Выбрать главу

Гусаров попытался объяснить свою точку зрения, но был прерван одним коротким словом: «Приступайте».

Назавтра в Москву ушло второе письмо. Не вдаваясь в подробности, Гусаров просил об одном — вызвать его для личного объяснения.

Из Москвы ответили: «Выезжайте».

Ему не надо было специально готовиться к предстоящему разговору. Он чувствовал себя во всеоружии аргументов. Это сокращало сборы в дорогу, и уже на следующий день рейсовый самолет увез его в Москву.

Быть может, никогда еще в высших инстанциях с ним не разговаривали так недружелюбно и резко. Уже от одного обращения на «ты» передернуло.

— Значит, противишься?

— Прошу меня выслушать, — обошел вопрос Гусаров.

— Нет, теперь уж ты, будь любезен, выслушай. Немедленно отправляйся на завод (был назван знакомый московский номер) и учись, как налаживать двигатели водяного охлаждения. На это — десять дней. Все.

Нежданно-негаданно Гусаров превратился в практиканта. Оформив пропуск на завод, он бродил по цехам, беседовал с инженерами и рабочими, выспрашивал у них все, что хоть как-то привлекало его внимание. Глухая злоба к этому заводу, возникшая у него еще в том кабинете, быстро растаяла. Он видел увлеченных работой людей, которые явно гордились и своим заводом, и своими моторами. Их моторы были и впрямь хороши. Но разве двухрядная звезда Швецова была хуже?

Всего три дня пробыл Гусаров в роли практиканта. На четвертый день утром он написал заявление: «Еще раз прошу пересмотреть принятое решение».

Вечером того же дня он уже был в Перми.

Опять позвонили из Москвы. К удивлению Гусарова, его не упрекнули ни словом. Однако спросили, когда мыслится приступить к перестройке производства.

Готовый к разносу, Гусаров ответил:

— Прошу рассмотреть мое заявление и, по возможности, доложить о нем товарищу Сталину.

Последовало короткое молчание.

— Ваше заявление будет рассмотрено.

Апрель уже был на исходе, приближались первомайские торжества.

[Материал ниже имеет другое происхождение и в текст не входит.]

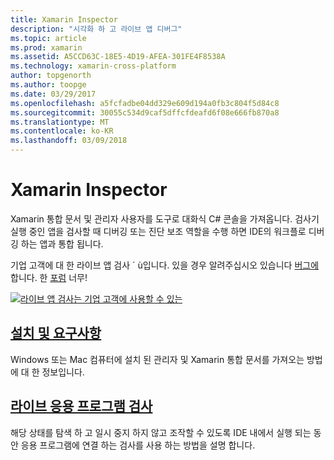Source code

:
 ```yaml
---
title: Xamarin Inspector
description: "시각화 하 고 라이브 앱 디버그"
ms.topic: article
ms.prod: xamarin
ms.assetid: A5CCD63C-18E5-4D19-AFEA-301FE4F8538A
ms.technology: xamarin-cross-platform
author: topgenorth
ms.author: toopge
ms.date: 03/29/2017
ms.openlocfilehash: a5fcfadbe04dd329e609d194a0fb3c804f5d84c8
ms.sourcegitcommit: 30055c534d9caf5dffcfdeafd6f08e666fb870a8
ms.translationtype: MT
ms.contentlocale: ko-KR
ms.lasthandoff: 03/09/2018
---
```

# <a name="xamarin-inspector"></a>Xamarin Inspector


Xamarin 통합 문서 및 관리자 사용자를 도구로 대화식 C# 콘솔을 가져옵니다. 검사기 실행 중인 앱을 검사할 때 디버깅 또는 진단 보조 역할을 수행 하면 IDE의 워크플로 디버깅 하는 앱과 통합 됩니다.

기업 고객에 대 한 라이브 앱 검사 ´ ù입니다. 있을 경우 알려주십시오 있습니다 [버그에](~/tools/inspector/install.md#reporting-bugs)합니다. 한 [포럼](https://forums.xamarin.com/categories/inspector) 너무!

[![](images/interactive-1.0.0-bike-inspect-3d-small.png "라이브 앱 검사는 기업 고객에 사용할 수 있는")](images/interactive-1.0.0-bike-inspect-3d.png#lightbox)

## <a name="installation-and-requirementstoolsinspectorinstallmd"></a>[설치 및 요구사항](~/tools/inspector/install.md)

Windows 또는 Mac 컴퓨터에 설치 된 관리자 및 Xamarin 통합 문서를 가져오는 방법에 대 한 정보입니다.

## <a name="inspecting-live-applicationstoolsinspectorinspectmd"></a>[라이브 응용 프로그램 검사](~/tools/inspector/inspect.md)

해당 상태를 탐색 하 고 일시 중지 하지 않고 조작할 수 있도록 IDE 내에서 실행 되는 동안 응용 프로그램에 연결 하는 검사를 사용 하는 방법을 설명 합니다.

Занятый обычными делами, Гусаров не переставал думать о том, какой оборот может принять его сопротивление.

Швецов не давал о себе знать, и Гусаров решил его не тревожить. Ничего обнадеживающего сообщить ему он не мог, а вести разговор вокруг да около значило бы только травмировать.

В ночь на двадцать восьмое апреля, ровно в три часа, из Москвы позвонил Поскребышев.

— Товарищ Гусаров? Будете говорить с товарищем Сталиным.

В домашнем кабинете мгновенно вспыхнул свет, захлопнулась форточка, заглушив шум дождя, хрустнула записная книжка, прижатая к столу ладонью.

Наконец в трубке послышался голос Сталина. Сможет ли Гусаров приехать в Москву с таким расчетом, чтобы вернуться к празднику домой? — вот что его интересовало.

Бросив взгляд за окно, исхлестанное дождем, Гусаров ответил:

— Не успеть. Погода у нас не летная.

Сталин помолчал немного, обдумывая как быть. Решение его было таково: Гусаров проведет в Перми первомайскую демонстрацию, после чего немедленно выедет в Москву. Не один, с главным конструктором Швецовым.

После разговора со Сталиным Гусаров долго не ложился спать, все расхаживал по кабинету. Уже под утро он позвонил Швецову и передал ему содержание короткой ночной беседы.

Аркадий Дмитриевич выслушал его, не задав ни единого вопроса.

— Я готов, — только и сказал он.

Майские праздники, всегда такие долгожданные, на этот раз будто утратили свою прелесть: их приход означал приближение срока отъезда. Не было настроения встретиться с друзьями, разделить с ними веселое застолье. Мысленно Швецов уже находился в Москве.

Второго мая над городом заголубело небо, выглянуло солнце. Сильный ветер погнал облака на запад. Засуетились на аэродроме техники, готовя пассажирский самолет. Рейс на Москву должен был состояться.

В полдень на летное поле, почти к самому трапу, подрулил автомобиль. Из него вышли Швецов и Гусаров. Шофер с помощью аэродромных служителей достал из багажника тяжелые предметы, упакованные в вощеную бумагу. Это были детали нового двигателя, всего несколько деталей, по которым опытный глаз мог представить себе важнейшие элементы новизны всей конструкции.

Как и все специальные рейсы, этот рейс не зависел от расписания. Ждать других пассажиров было не нужно. Едва определили на место поклажу, трап откатился и дверка самолета наглухо захлопнулась. Еще через несколько минут машина уже была в воздухе.

Планировали лететь без посадки, да не вышло. Где-то у Горького догнали грозу, и самолет вынужден был сесть. В аэропорту и заночевали.